Rent-A-Center (RCII), a market leading rent-to-own retailer, preannounced very poor operating results today. The company expects same store sales at its core U.S. stores to decline -12% in Q3. Management blamed the “implementation of our new point-of-sale system.” Rent-A-Center has been reporting weak consumer trends for the past several quarters. How much of the sharp decline in comps in Q3 is due to a struggling consumer versus issues with their point-of-sale system? Based on recent results of other consumer businesses, I’m not convinced the point-of-sale system is the sole driver of poor results. We’ll learn more about the health of Rent-A-Center’s customer base when they, along with Aaron’s (AAN), report earnings later this month.
Rent-A-Center also announced it amended its credit agreement and reduced its minimum coverage ratio from 1.75x to 1.5x. Rent-A-Center had $724 million in debt and $88 million in cash as of June 30, 2016. The company generated $150 million in free cash flow in fiscal 2015. Similar to many companies this cycle, Rent-A-Center has aggressively allocated capital to dividends and buybacks. Over the past three years, the company repurchased $217 million in stock and distributed $147 million in dividends. As a result of shareholder friendly capital allocation decisions, the balance sheet continues to hold considerable debt, limiting flexibility. As the profit recession continues, it will be interesting to see how many other companies that aggressively bought back stock and provided generous dividends will end up in a similar financial bind. As many businesses have learned the hard way, capital and liquidity have a way of becoming scarce when they are needed most. This is especially true for cyclical companies.
I consider many consumer discretionary businesses to be cyclical. As such, I attempt to avoid extrapolating near-term results too far into the future and normalize cash flows for valuation purposes. Furthermore, as with most cyclical businesses, I require a strong balance sheet to ensure the company can survive the uncertain swings in its profit cycle. I believe the sharp decline in Rent-A-Center’s stock today was partially balance sheet related. With over $700 million in debt and declining profits, I believe investors’ are becoming increasingly concerned about the firm’s financial risk. Rent-A-Center’s bond holders also appear concerned as the company’s 4 ¾% coupon bonds maturing 2021 declined $5 today to $74.75 and are now yielding 12%.

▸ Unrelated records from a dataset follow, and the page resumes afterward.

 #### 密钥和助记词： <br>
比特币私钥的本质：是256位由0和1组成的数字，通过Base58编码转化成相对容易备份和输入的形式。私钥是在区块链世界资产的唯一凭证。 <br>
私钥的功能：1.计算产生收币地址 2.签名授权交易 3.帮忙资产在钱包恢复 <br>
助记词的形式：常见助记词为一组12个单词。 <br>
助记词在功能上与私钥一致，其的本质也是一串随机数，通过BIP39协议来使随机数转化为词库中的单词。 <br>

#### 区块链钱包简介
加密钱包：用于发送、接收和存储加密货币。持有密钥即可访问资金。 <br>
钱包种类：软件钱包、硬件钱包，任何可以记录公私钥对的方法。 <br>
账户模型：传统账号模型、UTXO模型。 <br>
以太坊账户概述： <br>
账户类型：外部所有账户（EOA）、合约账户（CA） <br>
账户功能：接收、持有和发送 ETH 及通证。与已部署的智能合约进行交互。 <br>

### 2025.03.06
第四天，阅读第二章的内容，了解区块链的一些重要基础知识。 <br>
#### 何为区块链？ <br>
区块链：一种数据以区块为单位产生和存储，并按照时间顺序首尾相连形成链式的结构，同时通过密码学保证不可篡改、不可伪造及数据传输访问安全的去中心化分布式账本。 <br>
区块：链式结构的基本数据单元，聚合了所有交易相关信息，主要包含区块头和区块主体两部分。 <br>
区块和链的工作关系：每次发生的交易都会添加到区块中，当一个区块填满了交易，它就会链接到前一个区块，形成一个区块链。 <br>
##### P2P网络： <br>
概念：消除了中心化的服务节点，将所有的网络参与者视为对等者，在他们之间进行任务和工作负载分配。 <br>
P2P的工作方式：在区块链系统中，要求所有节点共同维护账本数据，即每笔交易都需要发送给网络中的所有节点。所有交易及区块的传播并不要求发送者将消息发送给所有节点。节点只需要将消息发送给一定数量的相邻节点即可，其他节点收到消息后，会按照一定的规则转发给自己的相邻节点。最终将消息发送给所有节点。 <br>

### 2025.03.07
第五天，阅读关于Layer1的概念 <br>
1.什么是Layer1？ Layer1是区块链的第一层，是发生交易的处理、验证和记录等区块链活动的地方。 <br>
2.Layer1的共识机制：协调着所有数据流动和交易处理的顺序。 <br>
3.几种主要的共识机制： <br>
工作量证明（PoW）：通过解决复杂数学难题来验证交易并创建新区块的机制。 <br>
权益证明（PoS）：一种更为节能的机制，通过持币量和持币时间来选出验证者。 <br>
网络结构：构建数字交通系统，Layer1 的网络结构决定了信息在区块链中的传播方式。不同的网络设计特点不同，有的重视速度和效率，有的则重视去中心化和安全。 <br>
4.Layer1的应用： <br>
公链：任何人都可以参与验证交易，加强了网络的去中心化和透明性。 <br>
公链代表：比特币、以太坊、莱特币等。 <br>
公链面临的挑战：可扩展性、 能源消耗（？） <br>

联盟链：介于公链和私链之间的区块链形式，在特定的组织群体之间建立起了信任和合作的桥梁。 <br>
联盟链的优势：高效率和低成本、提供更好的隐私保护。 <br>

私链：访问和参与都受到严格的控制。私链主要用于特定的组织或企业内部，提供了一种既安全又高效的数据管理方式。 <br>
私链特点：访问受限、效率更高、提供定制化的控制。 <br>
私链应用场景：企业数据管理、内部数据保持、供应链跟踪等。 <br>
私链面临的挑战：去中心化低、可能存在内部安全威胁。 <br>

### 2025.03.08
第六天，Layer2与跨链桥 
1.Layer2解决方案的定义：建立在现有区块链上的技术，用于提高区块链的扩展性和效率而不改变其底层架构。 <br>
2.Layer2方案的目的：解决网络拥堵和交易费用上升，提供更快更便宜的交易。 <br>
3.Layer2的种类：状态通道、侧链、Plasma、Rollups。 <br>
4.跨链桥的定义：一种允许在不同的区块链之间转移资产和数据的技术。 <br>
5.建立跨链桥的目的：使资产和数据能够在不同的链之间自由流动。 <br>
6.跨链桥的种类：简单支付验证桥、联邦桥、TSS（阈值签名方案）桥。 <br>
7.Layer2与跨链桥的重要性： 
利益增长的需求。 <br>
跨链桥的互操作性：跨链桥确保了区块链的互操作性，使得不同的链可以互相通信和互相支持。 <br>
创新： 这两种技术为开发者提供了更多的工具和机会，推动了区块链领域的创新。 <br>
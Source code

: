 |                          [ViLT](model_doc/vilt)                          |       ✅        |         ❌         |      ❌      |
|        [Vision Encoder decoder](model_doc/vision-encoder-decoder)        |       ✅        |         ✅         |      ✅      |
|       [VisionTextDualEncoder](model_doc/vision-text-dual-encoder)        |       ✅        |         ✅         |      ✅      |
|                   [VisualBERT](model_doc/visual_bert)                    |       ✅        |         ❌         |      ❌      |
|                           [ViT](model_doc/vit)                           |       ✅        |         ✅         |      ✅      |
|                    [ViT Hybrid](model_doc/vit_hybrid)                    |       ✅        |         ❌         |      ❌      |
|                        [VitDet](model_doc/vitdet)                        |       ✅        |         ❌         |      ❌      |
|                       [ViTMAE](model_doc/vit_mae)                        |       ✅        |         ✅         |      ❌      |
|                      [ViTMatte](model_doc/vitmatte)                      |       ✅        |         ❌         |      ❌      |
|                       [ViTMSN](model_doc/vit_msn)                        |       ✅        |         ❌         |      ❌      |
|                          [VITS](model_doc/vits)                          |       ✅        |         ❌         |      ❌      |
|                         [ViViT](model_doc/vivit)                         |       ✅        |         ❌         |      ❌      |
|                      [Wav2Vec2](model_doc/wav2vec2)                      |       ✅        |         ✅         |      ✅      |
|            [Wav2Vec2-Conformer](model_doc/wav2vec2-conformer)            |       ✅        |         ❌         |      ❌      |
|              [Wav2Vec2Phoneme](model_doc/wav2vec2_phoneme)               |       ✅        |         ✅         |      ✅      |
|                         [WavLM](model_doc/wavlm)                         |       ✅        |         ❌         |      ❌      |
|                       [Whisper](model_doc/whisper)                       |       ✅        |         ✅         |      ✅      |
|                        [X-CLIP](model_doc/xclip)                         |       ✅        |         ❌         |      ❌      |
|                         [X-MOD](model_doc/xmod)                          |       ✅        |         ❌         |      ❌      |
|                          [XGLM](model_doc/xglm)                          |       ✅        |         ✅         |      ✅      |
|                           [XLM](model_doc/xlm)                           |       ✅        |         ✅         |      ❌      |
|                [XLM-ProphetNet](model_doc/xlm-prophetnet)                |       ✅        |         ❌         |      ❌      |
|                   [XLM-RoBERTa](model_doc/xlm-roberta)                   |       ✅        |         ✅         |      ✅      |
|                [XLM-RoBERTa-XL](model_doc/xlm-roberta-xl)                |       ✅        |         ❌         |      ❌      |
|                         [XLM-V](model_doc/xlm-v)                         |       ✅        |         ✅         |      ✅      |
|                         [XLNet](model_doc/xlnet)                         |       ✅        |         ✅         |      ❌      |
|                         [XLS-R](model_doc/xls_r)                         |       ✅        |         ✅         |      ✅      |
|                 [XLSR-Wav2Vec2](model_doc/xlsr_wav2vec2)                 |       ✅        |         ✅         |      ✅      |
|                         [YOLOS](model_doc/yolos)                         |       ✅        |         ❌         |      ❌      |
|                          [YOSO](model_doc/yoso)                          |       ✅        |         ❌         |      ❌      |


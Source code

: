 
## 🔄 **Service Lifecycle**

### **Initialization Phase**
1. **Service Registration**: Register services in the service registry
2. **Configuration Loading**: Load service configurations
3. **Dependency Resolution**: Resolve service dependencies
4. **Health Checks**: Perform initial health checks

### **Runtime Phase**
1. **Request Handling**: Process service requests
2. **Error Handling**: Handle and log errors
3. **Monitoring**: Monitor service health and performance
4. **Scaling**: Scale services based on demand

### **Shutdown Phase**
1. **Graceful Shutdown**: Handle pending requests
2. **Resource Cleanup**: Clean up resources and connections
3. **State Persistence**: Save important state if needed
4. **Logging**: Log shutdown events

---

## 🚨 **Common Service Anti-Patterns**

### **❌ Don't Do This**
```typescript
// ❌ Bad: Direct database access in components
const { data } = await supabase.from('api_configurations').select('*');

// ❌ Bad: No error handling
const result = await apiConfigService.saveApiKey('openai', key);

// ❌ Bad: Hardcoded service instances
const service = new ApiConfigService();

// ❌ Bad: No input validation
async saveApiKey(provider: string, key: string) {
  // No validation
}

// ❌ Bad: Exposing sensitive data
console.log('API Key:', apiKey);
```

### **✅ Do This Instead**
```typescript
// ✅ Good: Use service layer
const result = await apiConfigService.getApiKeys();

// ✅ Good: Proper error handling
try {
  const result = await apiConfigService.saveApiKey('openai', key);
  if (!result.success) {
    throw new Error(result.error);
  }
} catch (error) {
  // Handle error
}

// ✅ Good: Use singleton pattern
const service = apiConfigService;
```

As I’ve stated in past posts, combining operating and financial risk is something I attempt to avoid. In fact, it’s one of the main reasons I did not purchase Rent-A-Center’s stock despite its seemingly inexpensive valuation. Prior to today’s announcement, Rent-A-Center was trading near 7x earnings. Although this is an extremely attractive valuation in today’s market, before I could consider Rent-A-Center for purchase it had to pass my financial risk test. Because I view their business as cyclical (above average operating risk), it is necessary that they have a strong balance sheet and an acceptable leverage ratio (debt to free cash flow of 3x or less). Based on my free cash flow estimate, Rent-A-Center did not pass my financial risk test and as a result, I was restricted from purchasing its stock.
If my theory on a weakening consumer holds, I believe more consumer discretionary businesses will report challenging operating results in Q3. If I was forced to play the game and had to be invested, I’d be extra careful owning seemingly inexpensive consumer discretionary companies with questionable balance sheets. There are no free lunches at this stage of the market cycle. If it looks cheap, it’s most likely cheap for a reason. There are thousands of desperate investors currently scavenging for any crumb of value they can find. If you think it’s been overlooked, I suggest reconsidering that assumption. Thankfully I’m not forced to play the game and I’m not required to own stocks I don’t want to own. I feel very fortunate I can remain disciplined in a market stripped of opportunity and filled with risk.
It seems every other post I’m revisiting the topic of risk. After an eight year bull market, I know I may sound like a fuddy-duddy or overly conservative. However, when I see business results like Rent-A-Center’s and weakening fundamentals overall, I can’t help but be surprised by the lack of concern for what seems very obvious to me – asset prices are not properly discounting risks. As I’ve illustrated with many examples in past posts, risks to future cash flows are alive and well. Furthermore, I’m not expecting operating risks to recede in the near-future as Q3 earnings reports will most likely confirm business trends remain sluggish and outlooks uncertain.
On a final note, I thought it was interesting that the top three holders of Rent-A-Center’s stock are passive funds, which combined own 28% of the company. As I discussed in my post Small Cap Police, I believe the popular trend of indexing carries risk. As investors flock into passive funds to save on fees, the number of investors that are price insensitive grows. In investing, price and risk are joined at the hip. If price is being ignored what does that say about risk? I continue to look forward to the day when passive fund flows reverse and the major holders attempt to sell to one another at once. If you’re wondering what that will look like (when the bid disappears), I suggest pulling up a chart of Rent-A-Center’s stock, which declined 29% today.